An Orange County deputy shot 22-year-old Salaythis Melvin in the back as he ran away from him in the parking lot of the Florida Mall last week.
Channel 9 investigative reporter Daralene Jones has new details about what led deputies to the mall, and learned that so far the department doesn’t plan to release the footage.
The sheriff's office said state agents are now reviewing the shooting to determine whether it was justified.
“He was a well known child. He was very popular in the community,” Melvin’s mother Michelin McKey said as she spoke briefly about her son, which is still too hard.
His parents told 9 Investigates they got the call about his death hours after an Orange County deputy chased him down at the Florida Mall and shot him in the back.
“We could’ve been at the hospital, could’ve been sitting by his side. Gets you kind of angry to know that the last moments of his life were spent alone,” Ryan Findley said.
Deputies had a warrant for 19-year-old Vanshawn Sands and were surveilling him at the Florida Mall last week. 9 Investigates found his Facebook page, where there are references to the "438 gang." Court records we dig through show the 438 is an ongoing feud with the Army gang, and may be the reason behind the shooting death of a 14-year-old this month. The two groups clashed again in July during a drive-by shooting on Powers Ridge Court in Pine Hills. One person was killed.
Court records show the car passenger, Jermain Ingram, was arrested for second-degree murder and deputies said also fired an assault rifle and that's why deputies had that warrant for him at the Florida Mall.
“You had the guy you were looking for. You said you had a suspect that you were looking for, you found that guy, what does he have to do with anything? He’s not even the guy you’re looking for,” Findley said.

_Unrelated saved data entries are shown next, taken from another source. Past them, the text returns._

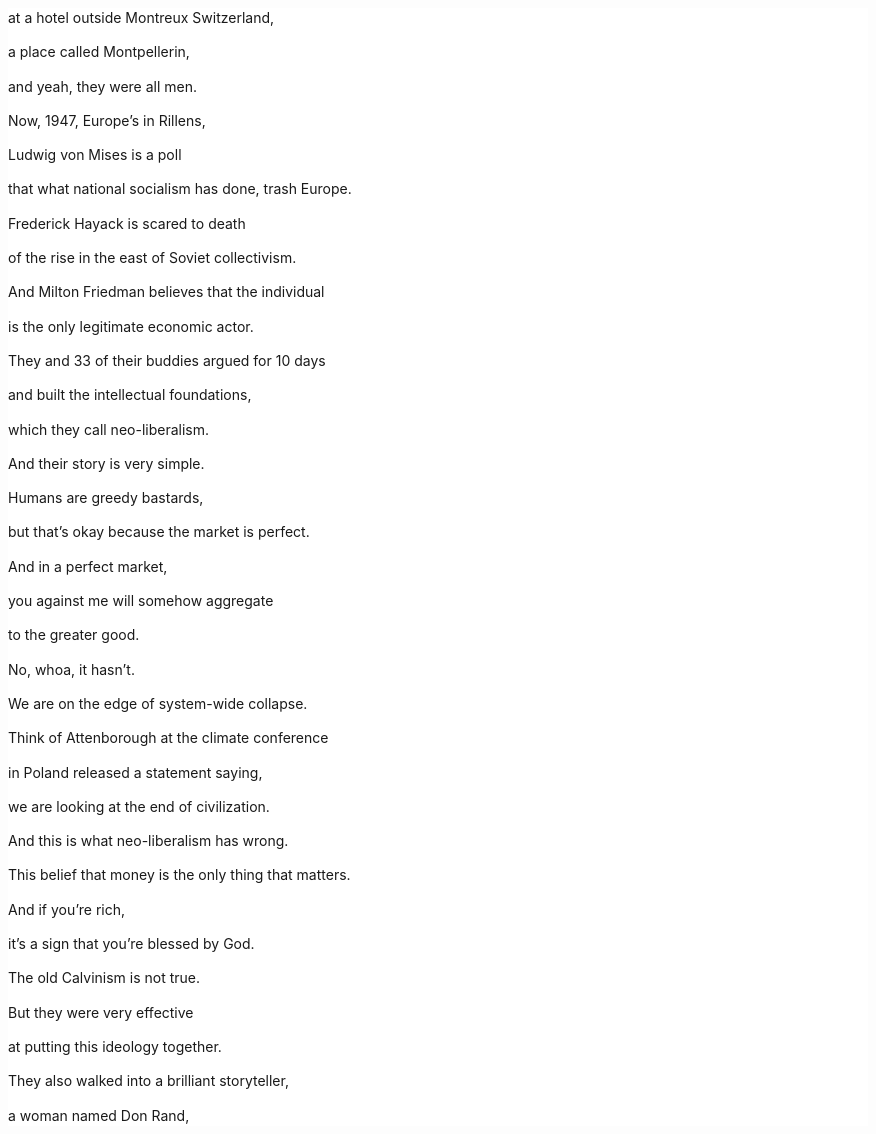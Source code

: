 at a hotel outside Montreux Switzerland,

a place called Montpellerin,

and yeah, they were all men.

Now, 1947, Europe’s in Rillens,

Ludwig von Mises is a poll

that what national socialism has done, trash Europe.

Frederick Hayack is scared to death

of the rise in the east of Soviet collectivism.

And Milton Friedman believes that the individual

is the only legitimate economic actor.

They and 33 of their buddies argued for 10 days

and built the intellectual foundations,

which they call neo-liberalism.

And their story is very simple.

Humans are greedy bastards,

but that’s okay because the market is perfect.

And in a perfect market,

you against me will somehow aggregate

to the greater good.

No, whoa, it hasn’t.

We are on the edge of system-wide collapse.

Think of Attenborough at the climate conference

in Poland released a statement saying,

we are looking at the end of civilization.

And this is what neo-liberalism has wrong.

This belief that money is the only thing that matters.

And if you’re rich,

it’s a sign that you’re blessed by God.

The old Calvinism is not true.

But they were very effective

at putting this ideology together.

They also walked into a brilliant storyteller,

a woman named Don Rand,
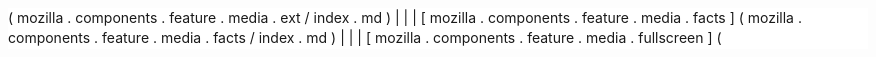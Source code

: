 (
mozilla
.
components
.
feature
.
media
.
ext
/
index
.
md
)
|
|
|
[
mozilla
.
components
.
feature
.
media
.
facts
]
(
mozilla
.
components
.
feature
.
media
.
facts
/
index
.
md
)
|
|
|
[
mozilla
.
components
.
feature
.
media
.
fullscreen
]
(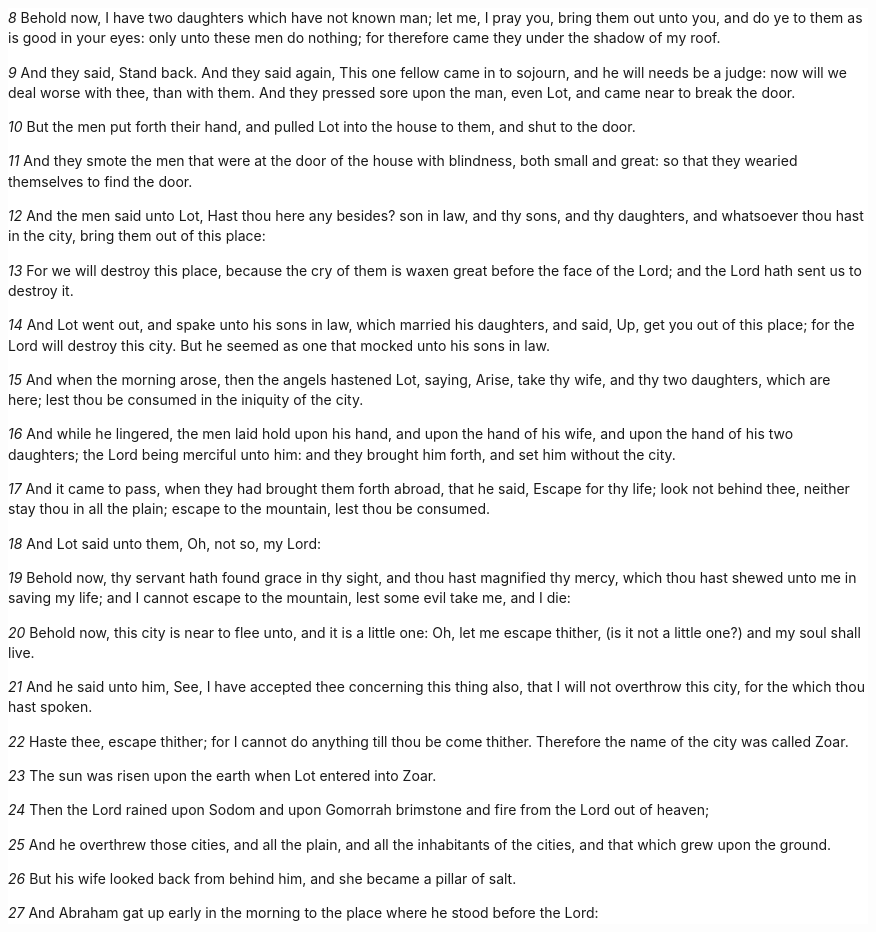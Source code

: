 *8* Behold now, I have two daughters which have not known man; let me, I pray you, bring them out unto you, and do ye to them as is good in your eyes: only unto these men do nothing; for therefore came they under the shadow of my roof.

*9* And they said, Stand back. And they said again, This one fellow came in to sojourn, and he will needs be a judge: now will we deal worse with thee, than with them. And they pressed sore upon the man, even Lot, and came near to break the door.

*10* But the men put forth their hand, and pulled Lot into the house to them, and shut to the door.

*11* And they smote the men that were at the door of the house with blindness, both small and great: so that they wearied themselves to find the door.

*12* And the men said unto Lot, Hast thou here any besides? son in law, and thy sons, and thy daughters, and whatsoever thou hast in the city, bring them out of this place:

*13* For we will destroy this place, because the cry of them is waxen great before the face of the Lord; and the Lord hath sent us to destroy it.

*14* And Lot went out, and spake unto his sons in law, which married his daughters, and said, Up, get you out of this place; for the Lord will destroy this city. But he seemed as one that mocked unto his sons in law.

*15* And when the morning arose, then the angels hastened Lot, saying, Arise, take thy wife, and thy two daughters, which are here; lest thou be consumed in the iniquity of the city.

*16* And while he lingered, the men laid hold upon his hand, and upon the hand of his wife, and upon the hand of his two daughters; the Lord being merciful unto him: and they brought him forth, and set him without the city.

*17* And it came to pass, when they had brought them forth abroad, that he said, Escape for thy life; look not behind thee, neither stay thou in all the plain; escape to the mountain, lest thou be consumed.

*18* And Lot said unto them, Oh, not so, my Lord:

*19* Behold now, thy servant hath found grace in thy sight, and thou hast magnified thy mercy, which thou hast shewed unto me in saving my life; and I cannot escape to the mountain, lest some evil take me, and I die:

*20* Behold now, this city is near to flee unto, and it is a little one: Oh, let me escape thither, (is it not a little one?) and my soul shall live.

*21* And he said unto him, See, I have accepted thee concerning this thing also, that I will not overthrow this city, for the which thou hast spoken.

*22* Haste thee, escape thither; for I cannot do anything till thou be come thither. Therefore the name of the city was called Zoar.

*23* The sun was risen upon the earth when Lot entered into Zoar.

*24* Then the Lord rained upon Sodom and upon Gomorrah brimstone and fire from the Lord out of heaven;

*25* And he overthrew those cities, and all the plain, and all the inhabitants of the cities, and that which grew upon the ground.

*26* But his wife looked back from behind him, and she became a pillar of salt.

*27* And Abraham gat up early in the morning to the place where he stood before the Lord:
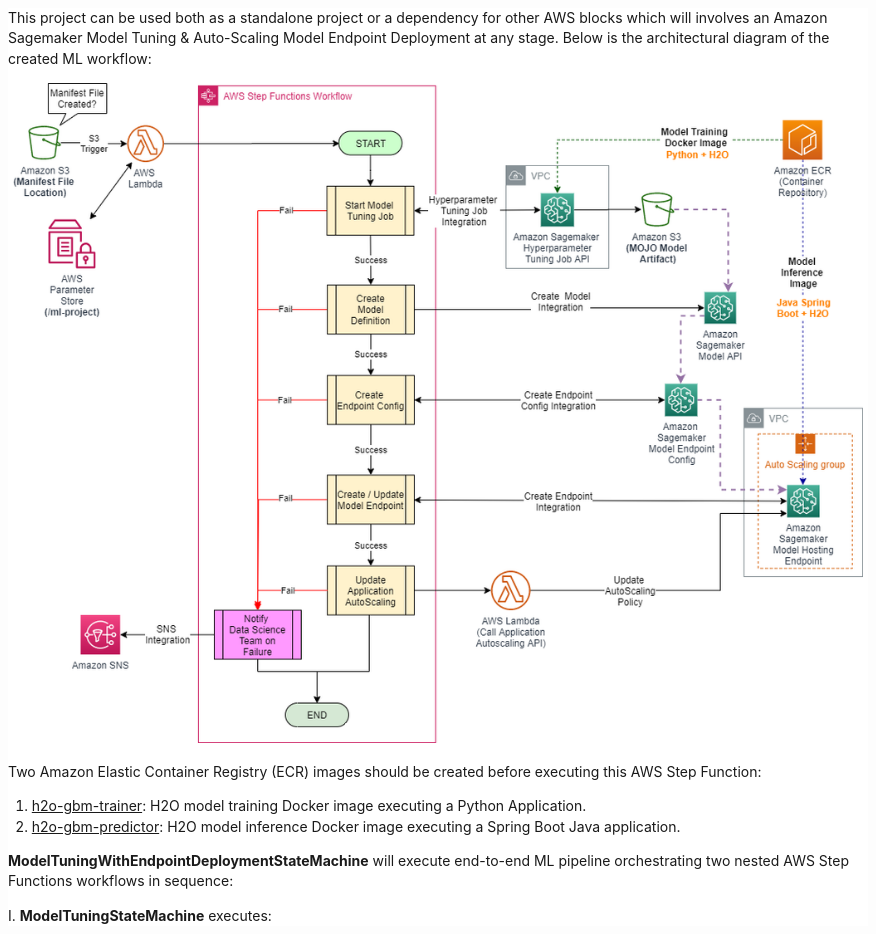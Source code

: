 This project can be used both as a standalone project or a dependency for other AWS blocks which will involves an Amazon Sagemaker Model Tuning & Auto-Scaling Model Endpoint Deployment at any stage. Below is the architectural diagram of the created ML workflow:

<p align="center">
  <img width="850" src="sagemaker-model-tuner-with-endpoint-deployment/assets/ml_workflow.png" />
</p>

Two Amazon Elastic Container Registry (ECR) images should be created before executing this AWS Step Function: 
1.	[h2o-gbm-trainer](https://github.com/aws-samples/amazon-sagemaker-h2o-blog/tree/master/h2o-gbm-trainer): H2O model training Docker image executing a Python Application. 
2.	[h2o-gbm-predictor](https://github.com/aws-samples/amazon-sagemaker-h2o-blog/tree/master/h2o-gbm-predictor): H2O model inference Docker image executing a Spring Boot Java application.

<b>ModelTuningWithEndpointDeploymentStateMachine</b> will execute end-to-end ML pipeline orchestrating two nested AWS Step Functions workflows in sequence: 

I.	<b>ModelTuningStateMachine</b> executes:
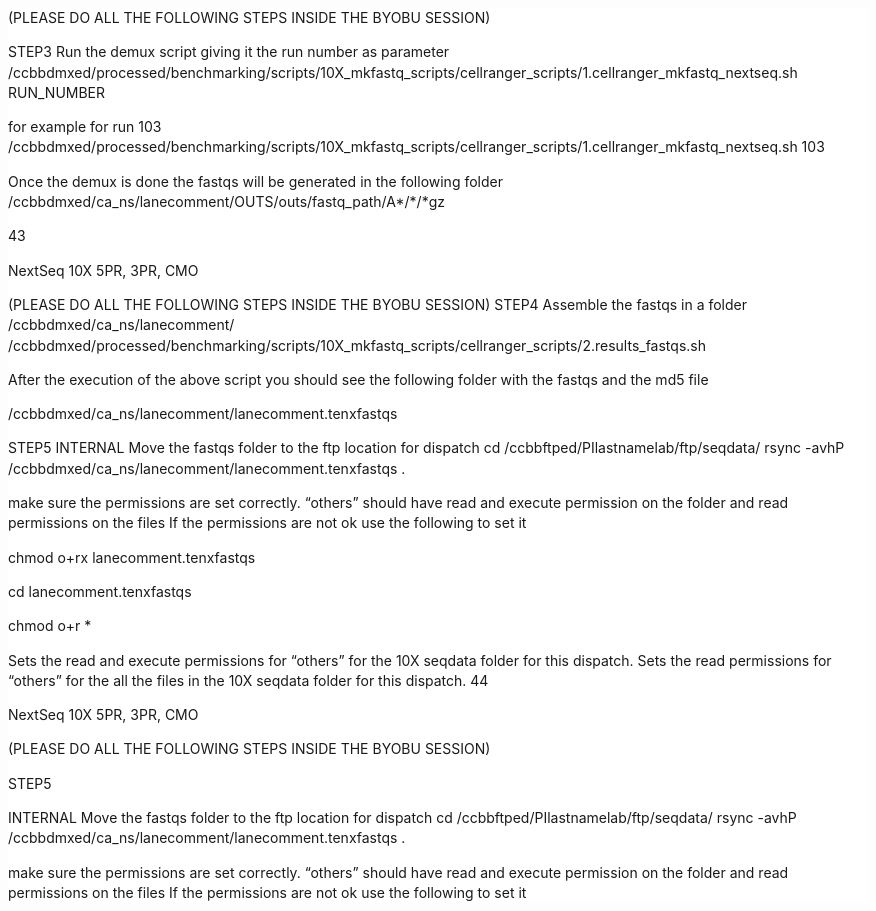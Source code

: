 (PLEASE DO ALL THE FOLLOWING STEPS INSIDE THE BYOBU SESSION)

STEP3 Run the demux script giving it the run number as parameter
/ccbbdmxed/processed/benchmarking/scripts/10X\_mkfastq\_scripts/cellranger\_scripts/1.cellranger\_mkfastq\_nextseq.sh
RUN\_NUMBER

for example for run 103
/ccbbdmxed/processed/benchmarking/scripts/10X\_mkfastq\_scripts/cellranger\_scripts/1.cellranger\_mkfastq\_nextseq.sh
103

Once the demux is done the fastqs will be generated in the following
folder /ccbbdmxed/ca\_ns/lanecomment/OUTS/outs/fastq\_path/A*/*/\*gz

43

NextSeq 10X 5PR, 3PR, CMO

(PLEASE DO ALL THE FOLLOWING STEPS INSIDE THE BYOBU SESSION) STEP4
Assemble the fastqs in a folder /ccbbdmxed/ca\_ns/lanecomment/
/ccbbdmxed/processed/benchmarking/scripts/10X\_mkfastq\_scripts/cellranger\_scripts/2.results\_fastqs.sh

After the execution of the above script you should see the following
folder with the fastqs and the md5 file

/ccbbdmxed/ca\_ns/lanecomment/lanecomment.tenxfastqs

STEP5 INTERNAL Move the fastqs folder to the ftp location for dispatch
cd /ccbbftped/PIlastnamelab/ftp/seqdata/ rsync -avhP
/ccbbdmxed/ca\_ns/lanecomment/lanecomment.tenxfastqs .

make sure the permissions are set correctly. “others” should have read
and execute permission on the folder and read permissions on the files
If the permissions are not ok use the following to set it

chmod o+rx lanecomment.tenxfastqs

cd lanecomment.tenxfastqs

chmod o+r \*

Sets the read and execute permissions for “others” for the 10X seqdata
folder for this dispatch. Sets the read permissions for “others” for the
all the files in the 10X seqdata folder for this dispatch. 44

NextSeq 10X 5PR, 3PR, CMO

(PLEASE DO ALL THE FOLLOWING STEPS INSIDE THE BYOBU SESSION)

STEP5

INTERNAL Move the fastqs folder to the ftp location for dispatch cd
/ccbbftped/PIlastnamelab/ftp/seqdata/ rsync -avhP
/ccbbdmxed/ca\_ns/lanecomment/lanecomment.tenxfastqs .

make sure the permissions are set correctly. “others” should have read
and execute permission on the folder and read permissions on the files
If the permissions are not ok use the following to set it
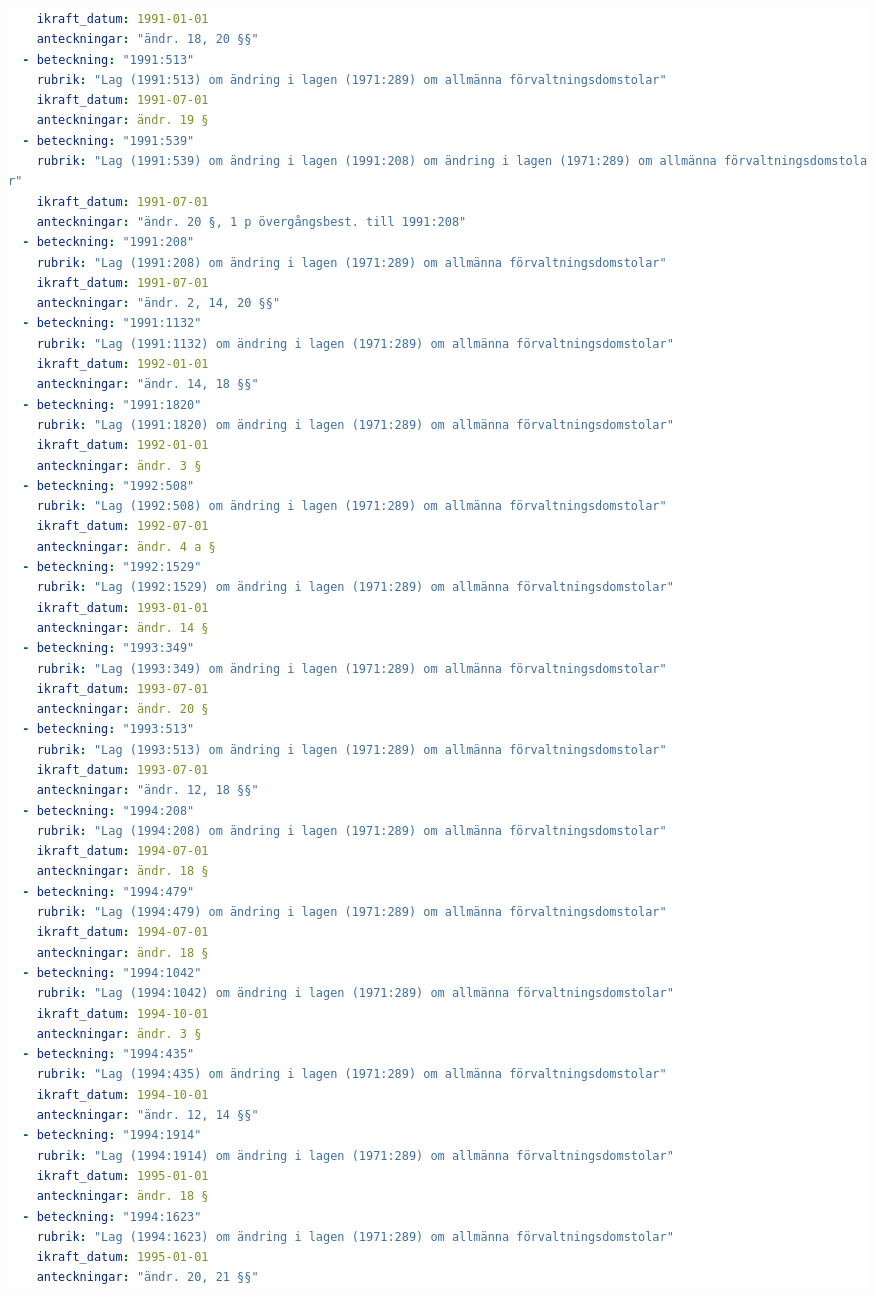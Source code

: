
 ```yaml
    ikraft_datum: 1991-01-01
    anteckningar: "ändr. 18, 20 §§"
  - beteckning: "1991:513"
    rubrik: "Lag (1991:513) om ändring i lagen (1971:289) om allmänna förvaltningsdomstolar"
    ikraft_datum: 1991-07-01
    anteckningar: ändr. 19 §
  - beteckning: "1991:539"
    rubrik: "Lag (1991:539) om ändring i lagen (1991:208) om ändring i lagen (1971:289) om allmänna förvaltningsdomstolar"
    ikraft_datum: 1991-07-01
    anteckningar: "ändr. 20 §, 1 p övergångsbest. till 1991:208"
  - beteckning: "1991:208"
    rubrik: "Lag (1991:208) om ändring i lagen (1971:289) om allmänna förvaltningsdomstolar"
    ikraft_datum: 1991-07-01
    anteckningar: "ändr. 2, 14, 20 §§"
  - beteckning: "1991:1132"
    rubrik: "Lag (1991:1132) om ändring i lagen (1971:289) om allmänna förvaltningsdomstolar"
    ikraft_datum: 1992-01-01
    anteckningar: "ändr. 14, 18 §§"
  - beteckning: "1991:1820"
    rubrik: "Lag (1991:1820) om ändring i lagen (1971:289) om allmänna förvaltningsdomstolar"
    ikraft_datum: 1992-01-01
    anteckningar: ändr. 3 §
  - beteckning: "1992:508"
    rubrik: "Lag (1992:508) om ändring i lagen (1971:289) om allmänna förvaltningsdomstolar"
    ikraft_datum: 1992-07-01
    anteckningar: ändr. 4 a §
  - beteckning: "1992:1529"
    rubrik: "Lag (1992:1529) om ändring i lagen (1971:289) om allmänna förvaltningsdomstolar"
    ikraft_datum: 1993-01-01
    anteckningar: ändr. 14 §
  - beteckning: "1993:349"
    rubrik: "Lag (1993:349) om ändring i lagen (1971:289) om allmänna förvaltningsdomstolar"
    ikraft_datum: 1993-07-01
    anteckningar: ändr. 20 §
  - beteckning: "1993:513"
    rubrik: "Lag (1993:513) om ändring i lagen (1971:289) om allmänna förvaltningsdomstolar"
    ikraft_datum: 1993-07-01
    anteckningar: "ändr. 12, 18 §§"
  - beteckning: "1994:208"
    rubrik: "Lag (1994:208) om ändring i lagen (1971:289) om allmänna förvaltningsdomstolar"
    ikraft_datum: 1994-07-01
    anteckningar: ändr. 18 §
  - beteckning: "1994:479"
    rubrik: "Lag (1994:479) om ändring i lagen (1971:289) om allmänna förvaltningsdomstolar"
    ikraft_datum: 1994-07-01
    anteckningar: ändr. 18 §
  - beteckning: "1994:1042"
    rubrik: "Lag (1994:1042) om ändring i lagen (1971:289) om allmänna förvaltningsdomstolar"
    ikraft_datum: 1994-10-01
    anteckningar: ändr. 3 §
  - beteckning: "1994:435"
    rubrik: "Lag (1994:435) om ändring i lagen (1971:289) om allmänna förvaltningsdomstolar"
    ikraft_datum: 1994-10-01
    anteckningar: "ändr. 12, 14 §§"
  - beteckning: "1994:1914"
    rubrik: "Lag (1994:1914) om ändring i lagen (1971:289) om allmänna förvaltningsdomstolar"
    ikraft_datum: 1995-01-01
    anteckningar: ändr. 18 §
  - beteckning: "1994:1623"
    rubrik: "Lag (1994:1623) om ändring i lagen (1971:289) om allmänna förvaltningsdomstolar"
    ikraft_datum: 1995-01-01
    anteckningar: "ändr. 20, 21 §§"
```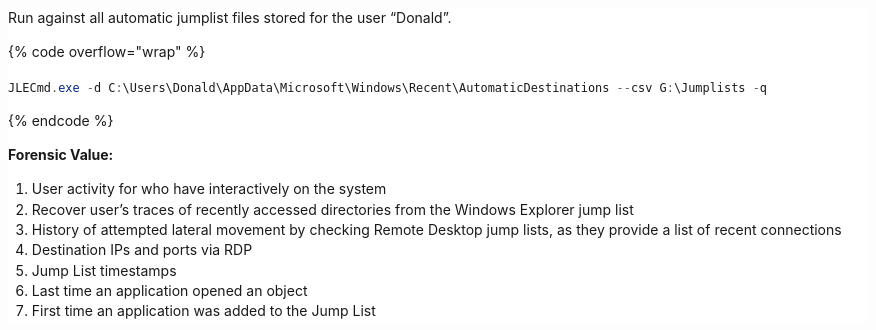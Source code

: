 Run against all automatic jumplist files stored for the user “Donald”.

{% code overflow="wrap" %}
```cs
JLECmd.exe -d C:\Users\Donald\AppData\Microsoft\Windows\Recent\AutomaticDestinations --csv G:\Jumplists -q
```
{% endcode %}

**Forensic Value:**

1. User activity for who have interactively on the system
2. Recover user’s traces of recently accessed directories from the Windows Explorer jump list
3. History of attempted lateral movement by checking Remote Desktop jump lists, as they provide a list of recent connections
4. Destination IPs and ports via RDP
5. Jump List timestamps
6. Last time an application opened an object
7. First time an application was added to the Jump List
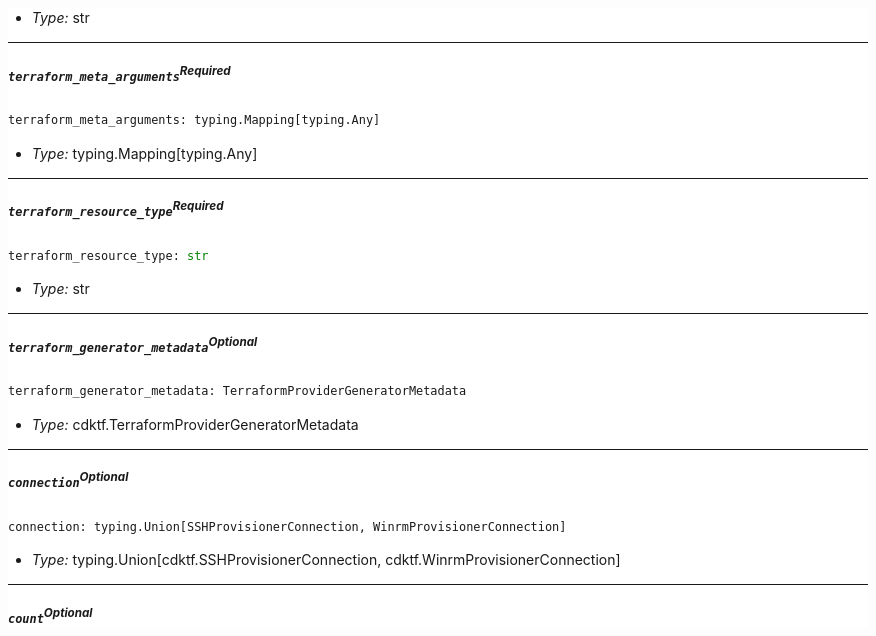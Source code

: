 - *Type:* str

---

##### `terraform_meta_arguments`<sup>Required</sup> <a name="terraform_meta_arguments" id="@cdktf/provider-vsphere.computeClusterHostGroup.ComputeClusterHostGroup.property.terraformMetaArguments"></a>

```python
terraform_meta_arguments: typing.Mapping[typing.Any]
```

- *Type:* typing.Mapping[typing.Any]

---

##### `terraform_resource_type`<sup>Required</sup> <a name="terraform_resource_type" id="@cdktf/provider-vsphere.computeClusterHostGroup.ComputeClusterHostGroup.property.terraformResourceType"></a>

```python
terraform_resource_type: str
```

- *Type:* str

---

##### `terraform_generator_metadata`<sup>Optional</sup> <a name="terraform_generator_metadata" id="@cdktf/provider-vsphere.computeClusterHostGroup.ComputeClusterHostGroup.property.terraformGeneratorMetadata"></a>

```python
terraform_generator_metadata: TerraformProviderGeneratorMetadata
```

- *Type:* cdktf.TerraformProviderGeneratorMetadata

---

##### `connection`<sup>Optional</sup> <a name="connection" id="@cdktf/provider-vsphere.computeClusterHostGroup.ComputeClusterHostGroup.property.connection"></a>

```python
connection: typing.Union[SSHProvisionerConnection, WinrmProvisionerConnection]
```

- *Type:* typing.Union[cdktf.SSHProvisionerConnection, cdktf.WinrmProvisionerConnection]

---

##### `count`<sup>Optional</sup> <a name="count" id="@cdktf/provider-vsphere.computeClusterHostGroup.ComputeClusterHostGroup.property.count"></a>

According to this arrest affidavit, when deputies spotted a group, including Sands, at the mall, Melvin ran, and a deputy said he gave verbal commands to Melvin to drop his gun. The deputy said Melvin turned his head and started to face him while still holding a firearm in his waistband, and that's when he fired, believing Melvin was going to pull his gun and try to kill him.
“Based on the report itself, it’s a bad shooting. He should’ve never been shot in the back, he never pulled the gun out. And there’s body camera video that could tell us a lot more and they’re not disclosing it right now,” attorney Brad Laurent said.
The family and their attorney met with the undersheriff to discuss releasing the video, and they are hoping for a follow-up by noon Wednesday.
Department policy allows a deputy to use deadly force when someone makes an overt, hostile, attacking movement with or without a weapon, with the ability to harm a deputy. Melvin had been arrested for an unrelated crime last month, but again, was not the subject of an investigation that day.